### Data extracts
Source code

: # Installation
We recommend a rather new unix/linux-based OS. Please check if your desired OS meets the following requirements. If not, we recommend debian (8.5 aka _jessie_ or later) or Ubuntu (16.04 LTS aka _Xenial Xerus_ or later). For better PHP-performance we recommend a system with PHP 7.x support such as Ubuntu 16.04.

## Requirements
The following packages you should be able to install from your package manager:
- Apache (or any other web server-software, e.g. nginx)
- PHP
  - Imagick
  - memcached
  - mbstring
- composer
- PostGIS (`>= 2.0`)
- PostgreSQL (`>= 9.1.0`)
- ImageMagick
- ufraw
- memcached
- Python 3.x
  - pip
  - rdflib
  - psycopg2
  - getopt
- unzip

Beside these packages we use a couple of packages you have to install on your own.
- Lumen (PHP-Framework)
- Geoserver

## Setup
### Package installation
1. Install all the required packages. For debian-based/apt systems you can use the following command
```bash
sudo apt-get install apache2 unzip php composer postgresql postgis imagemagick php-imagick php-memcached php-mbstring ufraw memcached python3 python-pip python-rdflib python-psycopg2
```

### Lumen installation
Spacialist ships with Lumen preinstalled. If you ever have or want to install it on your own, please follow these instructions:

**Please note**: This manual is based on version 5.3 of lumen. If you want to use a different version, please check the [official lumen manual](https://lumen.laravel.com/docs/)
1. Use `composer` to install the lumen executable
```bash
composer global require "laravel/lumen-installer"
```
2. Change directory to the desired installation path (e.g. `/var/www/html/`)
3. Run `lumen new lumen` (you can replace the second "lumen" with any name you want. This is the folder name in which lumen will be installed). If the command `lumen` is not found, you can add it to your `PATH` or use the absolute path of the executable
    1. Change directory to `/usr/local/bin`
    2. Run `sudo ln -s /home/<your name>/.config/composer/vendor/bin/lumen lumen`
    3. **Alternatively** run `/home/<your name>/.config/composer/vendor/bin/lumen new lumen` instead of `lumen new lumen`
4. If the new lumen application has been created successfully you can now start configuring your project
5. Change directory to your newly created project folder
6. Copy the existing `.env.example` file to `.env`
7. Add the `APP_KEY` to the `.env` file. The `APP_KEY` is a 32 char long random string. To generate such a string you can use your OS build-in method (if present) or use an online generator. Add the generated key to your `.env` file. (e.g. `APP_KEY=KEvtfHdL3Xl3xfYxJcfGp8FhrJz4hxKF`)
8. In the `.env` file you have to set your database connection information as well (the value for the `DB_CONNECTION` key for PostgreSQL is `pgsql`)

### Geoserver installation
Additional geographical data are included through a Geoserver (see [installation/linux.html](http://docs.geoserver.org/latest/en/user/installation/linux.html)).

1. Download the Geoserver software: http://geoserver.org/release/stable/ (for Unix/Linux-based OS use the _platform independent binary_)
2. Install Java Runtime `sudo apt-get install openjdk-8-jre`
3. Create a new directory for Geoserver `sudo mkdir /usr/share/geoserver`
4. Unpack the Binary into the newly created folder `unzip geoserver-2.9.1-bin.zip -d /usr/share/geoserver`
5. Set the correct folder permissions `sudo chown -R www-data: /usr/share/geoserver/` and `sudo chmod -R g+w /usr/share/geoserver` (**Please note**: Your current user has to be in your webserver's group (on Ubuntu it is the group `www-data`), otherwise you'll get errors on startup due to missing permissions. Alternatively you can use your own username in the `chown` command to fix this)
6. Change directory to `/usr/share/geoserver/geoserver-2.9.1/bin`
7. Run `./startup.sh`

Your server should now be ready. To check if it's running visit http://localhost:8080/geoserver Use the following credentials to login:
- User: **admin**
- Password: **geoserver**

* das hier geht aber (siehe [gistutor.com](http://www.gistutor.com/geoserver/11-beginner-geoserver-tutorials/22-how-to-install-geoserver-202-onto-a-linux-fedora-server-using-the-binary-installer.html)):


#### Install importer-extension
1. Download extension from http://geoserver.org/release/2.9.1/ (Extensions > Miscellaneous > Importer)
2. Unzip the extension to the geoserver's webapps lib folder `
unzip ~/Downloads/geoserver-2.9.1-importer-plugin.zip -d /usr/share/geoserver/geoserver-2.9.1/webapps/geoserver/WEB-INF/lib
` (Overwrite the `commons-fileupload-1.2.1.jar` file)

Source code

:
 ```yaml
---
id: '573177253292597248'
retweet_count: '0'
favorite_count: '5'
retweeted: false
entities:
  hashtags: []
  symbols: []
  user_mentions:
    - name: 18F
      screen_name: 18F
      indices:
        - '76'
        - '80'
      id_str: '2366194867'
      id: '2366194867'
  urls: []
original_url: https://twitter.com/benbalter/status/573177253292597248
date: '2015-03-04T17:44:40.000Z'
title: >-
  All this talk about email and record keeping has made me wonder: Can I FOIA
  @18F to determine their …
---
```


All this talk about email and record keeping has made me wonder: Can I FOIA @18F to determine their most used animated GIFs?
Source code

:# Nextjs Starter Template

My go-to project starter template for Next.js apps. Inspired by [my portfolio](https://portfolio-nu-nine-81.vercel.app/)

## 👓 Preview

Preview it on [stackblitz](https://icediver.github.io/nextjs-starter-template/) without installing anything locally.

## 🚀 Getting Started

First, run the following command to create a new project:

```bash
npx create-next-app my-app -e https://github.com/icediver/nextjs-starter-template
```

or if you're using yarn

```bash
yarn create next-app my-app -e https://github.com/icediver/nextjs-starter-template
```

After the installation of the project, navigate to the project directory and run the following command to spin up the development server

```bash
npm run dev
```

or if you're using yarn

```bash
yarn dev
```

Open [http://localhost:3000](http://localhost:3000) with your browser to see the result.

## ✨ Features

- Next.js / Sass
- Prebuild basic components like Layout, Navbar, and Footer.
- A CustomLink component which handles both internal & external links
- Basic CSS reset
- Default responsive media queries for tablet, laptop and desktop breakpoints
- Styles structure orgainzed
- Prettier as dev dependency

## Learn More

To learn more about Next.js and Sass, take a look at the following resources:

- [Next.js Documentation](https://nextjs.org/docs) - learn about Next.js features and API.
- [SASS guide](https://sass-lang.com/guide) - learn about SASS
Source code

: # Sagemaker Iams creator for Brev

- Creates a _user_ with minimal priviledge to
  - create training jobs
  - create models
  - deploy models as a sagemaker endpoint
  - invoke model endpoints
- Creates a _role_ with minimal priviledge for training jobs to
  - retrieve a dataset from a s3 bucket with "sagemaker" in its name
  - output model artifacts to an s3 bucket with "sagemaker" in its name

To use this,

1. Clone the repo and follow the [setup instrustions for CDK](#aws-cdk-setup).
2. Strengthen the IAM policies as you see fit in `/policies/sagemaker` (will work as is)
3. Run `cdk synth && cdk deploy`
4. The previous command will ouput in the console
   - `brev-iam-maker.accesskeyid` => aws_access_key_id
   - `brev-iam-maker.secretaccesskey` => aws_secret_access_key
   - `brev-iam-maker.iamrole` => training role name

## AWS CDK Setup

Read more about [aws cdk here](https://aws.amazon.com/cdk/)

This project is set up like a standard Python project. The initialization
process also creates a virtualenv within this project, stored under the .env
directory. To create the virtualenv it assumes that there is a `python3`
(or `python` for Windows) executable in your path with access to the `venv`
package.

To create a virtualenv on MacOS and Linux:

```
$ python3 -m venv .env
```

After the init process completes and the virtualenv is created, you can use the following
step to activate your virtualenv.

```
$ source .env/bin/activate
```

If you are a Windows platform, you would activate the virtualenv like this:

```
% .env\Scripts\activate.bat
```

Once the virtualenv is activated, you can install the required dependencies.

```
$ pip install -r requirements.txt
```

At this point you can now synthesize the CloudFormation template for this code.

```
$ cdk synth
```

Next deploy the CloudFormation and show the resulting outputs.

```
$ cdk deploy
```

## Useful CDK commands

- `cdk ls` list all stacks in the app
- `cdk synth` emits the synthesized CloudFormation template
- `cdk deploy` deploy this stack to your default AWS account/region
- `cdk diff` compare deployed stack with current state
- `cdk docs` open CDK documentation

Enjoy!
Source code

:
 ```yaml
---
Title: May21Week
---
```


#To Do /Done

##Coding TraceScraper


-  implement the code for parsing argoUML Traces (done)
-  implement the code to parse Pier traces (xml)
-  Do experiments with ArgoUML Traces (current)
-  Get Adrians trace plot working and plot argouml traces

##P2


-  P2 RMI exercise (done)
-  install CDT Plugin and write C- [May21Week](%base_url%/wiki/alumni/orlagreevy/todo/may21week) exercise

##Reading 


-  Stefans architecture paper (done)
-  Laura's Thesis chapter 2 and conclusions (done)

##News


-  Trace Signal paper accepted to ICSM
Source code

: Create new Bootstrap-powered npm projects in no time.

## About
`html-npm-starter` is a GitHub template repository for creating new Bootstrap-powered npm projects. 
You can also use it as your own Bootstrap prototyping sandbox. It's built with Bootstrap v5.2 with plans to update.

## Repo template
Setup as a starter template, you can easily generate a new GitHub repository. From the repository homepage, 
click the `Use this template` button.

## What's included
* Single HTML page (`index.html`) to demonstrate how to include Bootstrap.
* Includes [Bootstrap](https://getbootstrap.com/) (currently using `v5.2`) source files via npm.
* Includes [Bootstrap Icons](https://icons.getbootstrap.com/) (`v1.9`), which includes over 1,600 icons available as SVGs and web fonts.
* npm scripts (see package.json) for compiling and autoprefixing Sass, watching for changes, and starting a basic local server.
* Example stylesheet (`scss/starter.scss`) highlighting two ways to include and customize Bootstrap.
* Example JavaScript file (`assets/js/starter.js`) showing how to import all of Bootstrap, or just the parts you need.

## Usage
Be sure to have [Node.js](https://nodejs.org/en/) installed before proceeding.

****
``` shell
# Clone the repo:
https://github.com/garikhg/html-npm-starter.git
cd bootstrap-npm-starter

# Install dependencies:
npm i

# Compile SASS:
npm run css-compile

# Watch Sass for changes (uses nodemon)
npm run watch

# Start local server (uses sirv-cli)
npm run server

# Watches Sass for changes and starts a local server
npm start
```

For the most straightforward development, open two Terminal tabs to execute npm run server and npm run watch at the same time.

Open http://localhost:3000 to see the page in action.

### What you need to do
Print exactly the lines from the beginning of the entries through the line with "1. Change directory". Output nothing more.

### Answer for the task
Source code

: # Installation
We recommend a rather new unix/linux-based OS. Please check if your desired OS meets the following requirements. If not, we recommend debian (8.5 aka _jessie_ or later) or Ubuntu (16.04 LTS aka _Xenial Xerus_ or later). For better PHP-performance we recommend a system with PHP 7.x support such as Ubuntu 16.04.

## Requirements
The following packages you should be able to install from your package manager:
- Apache (or any other web server-software, e.g. nginx)
- PHP
  - Imagick
  - memcached
  - mbstring
- composer
- PostGIS (`>= 2.0`)
- PostgreSQL (`>= 9.1.0`)
- ImageMagick
- ufraw
- memcached
- Python 3.x
  - pip
  - rdflib
  - psycopg2
  - getopt
- unzip

Beside these packages we use a couple of packages you have to install on your own.
- Lumen (PHP-Framework)
- Geoserver

## Setup
### Package installation
1. Install all the required packages. For debian-based/apt systems you can use the following command
```bash
sudo apt-get install apache2 unzip php composer postgresql postgis imagemagick php-imagick php-memcached php-mbstring ufraw memcached python3 python-pip python-rdflib python-psycopg2
```

### Lumen installation
Spacialist ships with Lumen preinstalled. If you ever have or want to install it on your own, please follow these instructions:

**Please note**: This manual is based on version 5.3 of lumen. If you want to use a different version, please check the [official lumen manual](https://lumen.laravel.com/docs/)
1. Use `composer` to install the lumen executable
```bash
composer global require "laravel/lumen-installer"
```
2. Change directory to the desired installation path (e.g. `/var/www/html/`)
3. Run `lumen new lumen` (you can replace the second "lumen" with any name you want. This is the folder name in which lumen will be installed). If the command `lumen` is not found, you can add it to your `PATH` or use the absolute path of the executable
    1. Change directory to `/usr/local/bin`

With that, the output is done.